Dataset excerpts:
= = = = = = =

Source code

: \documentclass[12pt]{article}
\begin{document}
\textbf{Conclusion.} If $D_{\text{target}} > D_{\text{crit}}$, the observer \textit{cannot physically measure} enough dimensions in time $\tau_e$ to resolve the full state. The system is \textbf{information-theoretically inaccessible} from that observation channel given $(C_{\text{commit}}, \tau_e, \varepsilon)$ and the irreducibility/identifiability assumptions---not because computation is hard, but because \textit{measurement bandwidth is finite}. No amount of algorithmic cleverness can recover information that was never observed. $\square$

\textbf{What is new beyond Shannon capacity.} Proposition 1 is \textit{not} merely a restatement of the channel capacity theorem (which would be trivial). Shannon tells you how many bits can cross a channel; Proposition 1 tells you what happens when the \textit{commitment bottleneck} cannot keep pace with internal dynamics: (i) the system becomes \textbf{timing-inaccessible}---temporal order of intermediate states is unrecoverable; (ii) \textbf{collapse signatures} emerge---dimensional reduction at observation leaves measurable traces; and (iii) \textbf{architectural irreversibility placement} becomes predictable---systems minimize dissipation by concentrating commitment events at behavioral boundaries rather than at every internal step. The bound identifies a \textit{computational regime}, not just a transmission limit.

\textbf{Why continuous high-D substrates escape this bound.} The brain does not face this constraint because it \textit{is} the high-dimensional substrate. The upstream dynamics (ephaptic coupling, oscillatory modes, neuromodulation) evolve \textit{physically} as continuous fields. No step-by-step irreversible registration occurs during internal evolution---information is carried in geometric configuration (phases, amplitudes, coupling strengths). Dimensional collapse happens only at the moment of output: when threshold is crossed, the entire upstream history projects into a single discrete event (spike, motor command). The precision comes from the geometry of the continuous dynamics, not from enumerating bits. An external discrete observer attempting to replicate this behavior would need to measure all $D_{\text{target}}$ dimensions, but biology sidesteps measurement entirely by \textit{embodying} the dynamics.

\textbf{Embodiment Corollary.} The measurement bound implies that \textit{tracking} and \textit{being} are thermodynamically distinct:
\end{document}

= = = = = = =

Copy the lines from the entries above in which the word "observer" appears.

\textbf{Conclusion.} If $D_{\text{target}} > D_{\text{crit}}$, the observer \textit{cannot physically measure} enough dimensions in time $\tau_e$ to resolve the full state. The system is \textbf{information-theoretically inaccessible} from that observation channel given $(C_{\text{commit}}, \tau_e, \varepsilon)$ and the irreducibility/identifiability assumptions---not because computation is hard, but because \textit{measurement bandwidth is finite}. No amount of algorithmic cleverness can recover information that was never observed. $\square$
\textbf{Why continuous high-D substrates escape this bound.} The brain does not face this constraint because it \textit{is} the high-dimensional substrate. The upstream dynamics (ephaptic coupling, oscillatory modes, neuromodulation) evolve \textit{physically} as continuous fields. No step-by-step irreversible registration occurs during internal evolution---information is carried in geometric configuration (phases, amplitudes, coupling strengths). Dimensional collapse happens only at the moment of output: when threshold is crossed, the entire upstream history projects into a single discrete event (spike, motor command). The precision comes from the geometry of the continuous dynamics, not from enumerating bits. An external discrete observer attempting to replicate this behavior would need to measure all $D_{\text{target}}$ dimensions, but biology sidesteps measurement entirely by \textit{embodying} the dynamics.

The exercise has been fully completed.